Take the entries below and print, exactly, the stretch from the line containing "Before the attacking" through the line containing "Twitch, who'd scrambled", both included.
§ §
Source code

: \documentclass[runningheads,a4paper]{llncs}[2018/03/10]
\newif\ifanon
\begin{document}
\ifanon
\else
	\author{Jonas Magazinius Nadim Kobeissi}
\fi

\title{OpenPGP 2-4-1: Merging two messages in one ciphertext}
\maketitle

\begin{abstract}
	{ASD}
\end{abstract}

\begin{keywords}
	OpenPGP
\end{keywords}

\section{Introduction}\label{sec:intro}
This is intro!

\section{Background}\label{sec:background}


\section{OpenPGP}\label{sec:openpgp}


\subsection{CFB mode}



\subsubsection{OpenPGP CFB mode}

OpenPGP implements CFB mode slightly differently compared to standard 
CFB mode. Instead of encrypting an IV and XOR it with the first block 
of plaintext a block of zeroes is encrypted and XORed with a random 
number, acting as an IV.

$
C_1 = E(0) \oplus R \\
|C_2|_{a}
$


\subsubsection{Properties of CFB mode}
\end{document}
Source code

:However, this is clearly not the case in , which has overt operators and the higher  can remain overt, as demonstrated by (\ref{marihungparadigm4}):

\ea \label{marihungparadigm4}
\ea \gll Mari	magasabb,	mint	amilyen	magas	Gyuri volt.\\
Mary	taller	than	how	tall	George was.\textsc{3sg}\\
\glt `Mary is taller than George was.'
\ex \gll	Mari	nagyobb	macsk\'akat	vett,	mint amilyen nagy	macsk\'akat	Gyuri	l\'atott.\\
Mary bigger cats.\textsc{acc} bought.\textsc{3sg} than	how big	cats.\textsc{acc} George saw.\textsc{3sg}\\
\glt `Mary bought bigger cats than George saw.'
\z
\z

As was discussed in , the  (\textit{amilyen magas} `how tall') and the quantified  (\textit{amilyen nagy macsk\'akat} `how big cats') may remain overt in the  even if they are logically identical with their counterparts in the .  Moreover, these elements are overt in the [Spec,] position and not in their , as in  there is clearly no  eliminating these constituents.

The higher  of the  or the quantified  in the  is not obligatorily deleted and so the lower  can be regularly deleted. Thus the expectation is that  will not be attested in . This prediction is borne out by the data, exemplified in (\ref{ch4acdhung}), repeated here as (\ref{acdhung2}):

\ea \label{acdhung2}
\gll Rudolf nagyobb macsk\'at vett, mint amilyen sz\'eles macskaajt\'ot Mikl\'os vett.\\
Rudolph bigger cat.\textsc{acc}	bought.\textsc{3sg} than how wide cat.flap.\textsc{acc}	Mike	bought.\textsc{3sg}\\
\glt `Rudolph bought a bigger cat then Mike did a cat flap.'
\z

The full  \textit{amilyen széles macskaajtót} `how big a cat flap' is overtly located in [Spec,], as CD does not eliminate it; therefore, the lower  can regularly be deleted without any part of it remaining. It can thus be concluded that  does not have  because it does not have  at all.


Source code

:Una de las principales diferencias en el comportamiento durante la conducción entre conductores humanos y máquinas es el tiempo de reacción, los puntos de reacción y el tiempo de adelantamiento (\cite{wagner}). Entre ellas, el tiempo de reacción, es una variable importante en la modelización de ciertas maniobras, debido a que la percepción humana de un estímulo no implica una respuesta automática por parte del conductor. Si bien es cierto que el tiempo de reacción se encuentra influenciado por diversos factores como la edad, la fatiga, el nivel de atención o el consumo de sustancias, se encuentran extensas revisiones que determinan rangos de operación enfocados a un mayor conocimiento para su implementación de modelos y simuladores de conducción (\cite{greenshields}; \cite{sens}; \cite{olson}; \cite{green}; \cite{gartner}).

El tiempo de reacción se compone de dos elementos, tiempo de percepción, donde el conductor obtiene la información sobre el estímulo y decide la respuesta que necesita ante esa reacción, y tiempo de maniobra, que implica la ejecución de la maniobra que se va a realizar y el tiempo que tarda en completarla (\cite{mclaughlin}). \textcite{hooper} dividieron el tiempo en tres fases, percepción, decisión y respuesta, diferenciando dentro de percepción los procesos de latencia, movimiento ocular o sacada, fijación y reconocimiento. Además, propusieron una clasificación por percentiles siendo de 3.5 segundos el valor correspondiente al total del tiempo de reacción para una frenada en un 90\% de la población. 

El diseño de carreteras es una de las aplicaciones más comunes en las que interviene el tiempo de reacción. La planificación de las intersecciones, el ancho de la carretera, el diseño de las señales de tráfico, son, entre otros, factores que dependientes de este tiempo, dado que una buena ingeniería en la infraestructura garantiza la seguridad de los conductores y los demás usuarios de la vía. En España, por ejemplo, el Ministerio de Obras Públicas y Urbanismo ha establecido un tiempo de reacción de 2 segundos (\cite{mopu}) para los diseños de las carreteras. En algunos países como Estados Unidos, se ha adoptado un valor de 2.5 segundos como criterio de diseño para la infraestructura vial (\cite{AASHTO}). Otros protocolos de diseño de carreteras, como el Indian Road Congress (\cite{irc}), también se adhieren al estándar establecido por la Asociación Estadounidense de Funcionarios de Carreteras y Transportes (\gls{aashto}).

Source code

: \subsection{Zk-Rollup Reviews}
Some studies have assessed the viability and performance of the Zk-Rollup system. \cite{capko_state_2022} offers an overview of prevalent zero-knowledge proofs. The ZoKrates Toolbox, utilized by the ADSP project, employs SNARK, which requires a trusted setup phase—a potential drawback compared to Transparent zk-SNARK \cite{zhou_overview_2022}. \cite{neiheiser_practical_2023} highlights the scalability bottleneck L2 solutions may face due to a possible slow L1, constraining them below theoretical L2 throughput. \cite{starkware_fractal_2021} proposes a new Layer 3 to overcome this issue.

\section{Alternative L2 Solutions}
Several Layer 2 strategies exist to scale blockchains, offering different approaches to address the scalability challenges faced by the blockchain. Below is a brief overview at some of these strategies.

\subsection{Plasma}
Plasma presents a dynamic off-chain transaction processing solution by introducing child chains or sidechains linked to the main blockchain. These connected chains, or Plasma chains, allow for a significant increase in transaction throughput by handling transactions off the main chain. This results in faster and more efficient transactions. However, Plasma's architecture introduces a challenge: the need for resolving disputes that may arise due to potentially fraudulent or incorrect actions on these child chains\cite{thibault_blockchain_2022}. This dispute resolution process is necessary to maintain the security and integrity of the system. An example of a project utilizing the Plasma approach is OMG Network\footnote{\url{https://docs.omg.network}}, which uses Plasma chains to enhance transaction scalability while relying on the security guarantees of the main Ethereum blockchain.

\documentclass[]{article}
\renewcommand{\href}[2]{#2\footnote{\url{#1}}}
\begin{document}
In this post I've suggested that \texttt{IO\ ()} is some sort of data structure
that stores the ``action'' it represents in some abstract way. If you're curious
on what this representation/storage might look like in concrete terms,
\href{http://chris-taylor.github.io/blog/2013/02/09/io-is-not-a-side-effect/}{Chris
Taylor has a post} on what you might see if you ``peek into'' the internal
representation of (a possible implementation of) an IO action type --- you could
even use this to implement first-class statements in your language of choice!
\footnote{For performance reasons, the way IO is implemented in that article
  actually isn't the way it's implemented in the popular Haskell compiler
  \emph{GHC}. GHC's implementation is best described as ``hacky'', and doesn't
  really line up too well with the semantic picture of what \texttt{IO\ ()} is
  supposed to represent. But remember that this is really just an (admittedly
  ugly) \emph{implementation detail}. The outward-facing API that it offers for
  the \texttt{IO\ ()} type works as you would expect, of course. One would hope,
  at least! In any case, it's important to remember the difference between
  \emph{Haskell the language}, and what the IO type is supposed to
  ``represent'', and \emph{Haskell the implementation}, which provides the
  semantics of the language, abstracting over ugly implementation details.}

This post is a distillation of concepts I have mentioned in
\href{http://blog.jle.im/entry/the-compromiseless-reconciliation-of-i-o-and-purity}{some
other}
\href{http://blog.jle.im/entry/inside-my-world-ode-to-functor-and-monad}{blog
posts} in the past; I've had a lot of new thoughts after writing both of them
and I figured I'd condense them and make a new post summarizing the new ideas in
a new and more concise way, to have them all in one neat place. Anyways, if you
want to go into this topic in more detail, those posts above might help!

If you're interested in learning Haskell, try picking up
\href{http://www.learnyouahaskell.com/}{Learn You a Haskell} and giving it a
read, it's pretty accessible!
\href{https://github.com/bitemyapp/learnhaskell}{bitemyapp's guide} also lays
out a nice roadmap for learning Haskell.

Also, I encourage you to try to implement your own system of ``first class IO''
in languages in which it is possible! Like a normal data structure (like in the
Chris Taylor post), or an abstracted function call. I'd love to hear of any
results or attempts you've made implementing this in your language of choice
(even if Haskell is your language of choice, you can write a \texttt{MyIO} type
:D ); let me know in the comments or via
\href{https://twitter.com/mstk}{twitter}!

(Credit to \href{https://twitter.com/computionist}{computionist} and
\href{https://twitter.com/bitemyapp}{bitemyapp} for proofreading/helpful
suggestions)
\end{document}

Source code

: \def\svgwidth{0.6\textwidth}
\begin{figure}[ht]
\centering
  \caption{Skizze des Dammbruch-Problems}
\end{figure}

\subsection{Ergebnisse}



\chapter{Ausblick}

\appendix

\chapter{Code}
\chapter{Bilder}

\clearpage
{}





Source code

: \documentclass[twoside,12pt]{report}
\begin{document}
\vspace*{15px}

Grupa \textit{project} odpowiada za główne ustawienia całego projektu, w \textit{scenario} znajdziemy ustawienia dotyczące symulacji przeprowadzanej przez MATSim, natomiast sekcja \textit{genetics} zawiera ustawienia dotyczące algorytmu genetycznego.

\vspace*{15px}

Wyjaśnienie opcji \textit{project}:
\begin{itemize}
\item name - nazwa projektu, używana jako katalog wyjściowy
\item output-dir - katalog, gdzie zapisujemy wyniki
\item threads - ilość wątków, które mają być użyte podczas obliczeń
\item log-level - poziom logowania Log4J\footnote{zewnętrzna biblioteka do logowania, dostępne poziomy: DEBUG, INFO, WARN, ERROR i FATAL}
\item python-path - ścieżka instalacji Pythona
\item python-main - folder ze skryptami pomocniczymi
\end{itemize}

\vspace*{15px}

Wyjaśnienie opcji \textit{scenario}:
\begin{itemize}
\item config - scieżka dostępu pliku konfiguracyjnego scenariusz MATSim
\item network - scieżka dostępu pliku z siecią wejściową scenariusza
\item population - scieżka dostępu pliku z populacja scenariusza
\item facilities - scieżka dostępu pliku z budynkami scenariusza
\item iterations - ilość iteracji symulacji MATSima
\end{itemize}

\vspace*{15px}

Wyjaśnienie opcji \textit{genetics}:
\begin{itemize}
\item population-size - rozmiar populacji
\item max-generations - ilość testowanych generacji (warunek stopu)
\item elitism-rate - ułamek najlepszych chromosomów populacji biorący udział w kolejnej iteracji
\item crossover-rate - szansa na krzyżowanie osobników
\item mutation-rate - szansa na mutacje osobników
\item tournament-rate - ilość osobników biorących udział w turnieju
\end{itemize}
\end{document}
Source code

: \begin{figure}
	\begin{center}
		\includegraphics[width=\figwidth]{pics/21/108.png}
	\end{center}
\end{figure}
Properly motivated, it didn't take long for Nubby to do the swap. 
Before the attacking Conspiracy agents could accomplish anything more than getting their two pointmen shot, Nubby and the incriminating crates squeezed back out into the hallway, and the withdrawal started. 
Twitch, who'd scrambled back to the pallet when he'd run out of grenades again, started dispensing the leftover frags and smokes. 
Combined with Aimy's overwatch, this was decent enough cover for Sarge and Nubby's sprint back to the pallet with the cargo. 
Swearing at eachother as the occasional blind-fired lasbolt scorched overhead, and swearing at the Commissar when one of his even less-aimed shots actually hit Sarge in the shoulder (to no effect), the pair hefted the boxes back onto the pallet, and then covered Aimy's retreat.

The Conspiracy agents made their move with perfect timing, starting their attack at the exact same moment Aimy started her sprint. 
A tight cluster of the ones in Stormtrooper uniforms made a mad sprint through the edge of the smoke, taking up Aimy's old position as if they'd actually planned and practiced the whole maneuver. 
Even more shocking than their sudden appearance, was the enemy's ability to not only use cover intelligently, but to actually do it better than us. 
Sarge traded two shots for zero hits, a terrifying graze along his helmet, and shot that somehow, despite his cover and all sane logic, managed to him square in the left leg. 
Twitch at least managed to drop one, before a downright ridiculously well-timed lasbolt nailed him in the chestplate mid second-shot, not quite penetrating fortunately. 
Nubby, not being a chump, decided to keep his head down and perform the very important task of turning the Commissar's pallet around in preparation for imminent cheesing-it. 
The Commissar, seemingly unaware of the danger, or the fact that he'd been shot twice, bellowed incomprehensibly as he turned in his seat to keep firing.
§ §
▶ _Result of this exercise_
Before the attacking Conspiracy agents could accomplish anything more than getting their two pointmen shot, Nubby and the incriminating crates squeezed back out into the hallway, and the withdrawal started. 
Twitch, who'd scrambled back to the pallet when he'd run out of grenades again, started dispensing the leftover frags and smokes. 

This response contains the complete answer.